Non Tasarmi, Fratello!

“Wherever the Catholic sun doth shine, There’s always laughter and good red wine. At least I’ve always found it so. Benedicamus Domino!” Hillaire Belloc

Monday, June 29, 2015

The Evolution of Hate

Some thoughts. First, tweets from Father Morris. You may have seen him on FOX News:

  


Walking down Broadway and 22nd St just now, I ran into gay marriage parade. Two men walked by and spat on me. Oh well... I deserve worse.

 The two men who spat on me are probably very good man caught up in excitement and past resentment. Most in that parade would not do that.

 The Episcopal Church sponsored float in gay parade with dancing man or woman (not sure) with short skirt and g-string. Something is wrong.

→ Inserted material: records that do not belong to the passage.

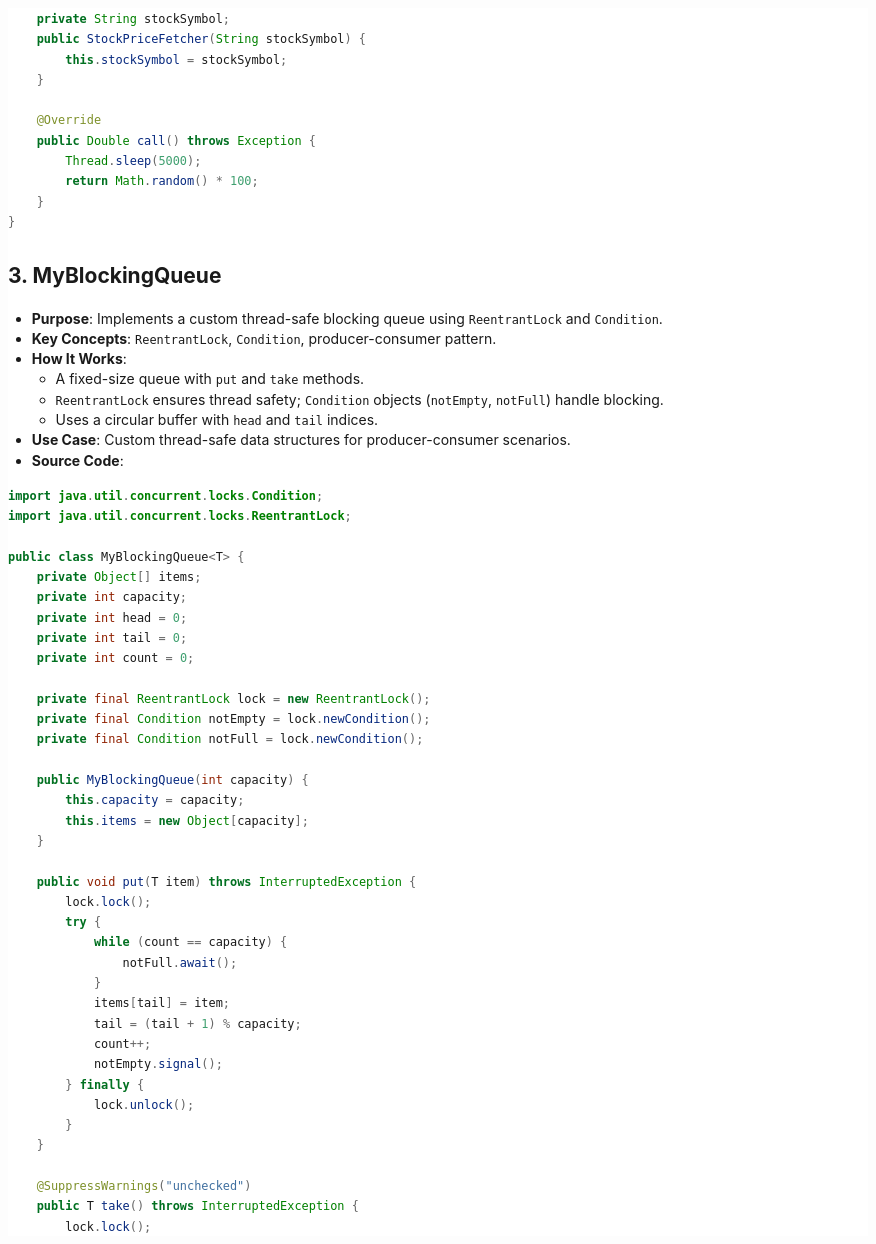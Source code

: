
 ```java
    private String stockSymbol;
    public StockPriceFetcher(String stockSymbol) {
        this.stockSymbol = stockSymbol;
    }

    @Override
    public Double call() throws Exception {
        Thread.sleep(5000);
        return Math.random() * 100;
    }
}
```

## 3. MyBlockingQueue
- **Purpose**: Implements a custom thread-safe blocking queue using `ReentrantLock` and `Condition`.
- **Key Concepts**: `ReentrantLock`, `Condition`, producer-consumer pattern.
- **How It Works**:
  - A fixed-size queue with `put` and `take` methods.
  - `ReentrantLock` ensures thread safety; `Condition` objects (`notEmpty`, `notFull`) handle blocking.
  - Uses a circular buffer with `head` and `tail` indices.
- **Use Case**: Custom thread-safe data structures for producer-consumer scenarios.
- **Source Code**:
```java
import java.util.concurrent.locks.Condition;
import java.util.concurrent.locks.ReentrantLock;

public class MyBlockingQueue<T> {
    private Object[] items;
    private int capacity;
    private int head = 0;
    private int tail = 0;
    private int count = 0;

    private final ReentrantLock lock = new ReentrantLock();
    private final Condition notEmpty = lock.newCondition();
    private final Condition notFull = lock.newCondition();

    public MyBlockingQueue(int capacity) {
        this.capacity = capacity;
        this.items = new Object[capacity];
    }

    public void put(T item) throws InterruptedException {
        lock.lock();
        try {
            while (count == capacity) {
                notFull.await();
            }
            items[tail] = item;
            tail = (tail + 1) % capacity;
            count++;
            notEmpty.signal();
        } finally {
            lock.unlock();
        }
    }

    @SuppressWarnings("unchecked")
    public T take() throws InterruptedException {
        lock.lock();
```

I agree with David French, who writes for the National Review:

 Christians often strive to be seen as the “nicest” or “most loving” people in their communities. Especially among Evangelicals, there is a naïve belief that if only we were winsome enough, kind enough, and compassionate enough, the culture would welcome us with open arms. But now our love — expressed in the fullness of a Gospel that identifies homosexual conduct as sin but then provides eternal hope through justification and sanctification — is hate. Christians who’ve not suffered for their faith often romanticize persecution. They imagine themselves willing to lose their jobs, their liberty, or even their lives for standing up for the Gospel. Yet when the moment comes, at least here in the United States, they often find that they simply can’t abide being called “hateful.” It creates a desperate, panicked response. “No, you don’t understand. I’m not like those people — the religious right.” Thus, at the end of the day, a church that descends from apostles who withstood beatings finds itself unable to withstand tweetings. Social scorn is worse than the lash. This is the era of sexual liberty — the marriage of hedonism to meaning — and the establishment of a new civic religion. The black-robed priesthood has spoken. Will the church bow before their new masters?


Cardianl George may have been a prophet:

 “I expect to die in bed, my successor will die in prison and his successor will die a martyr in the public square.”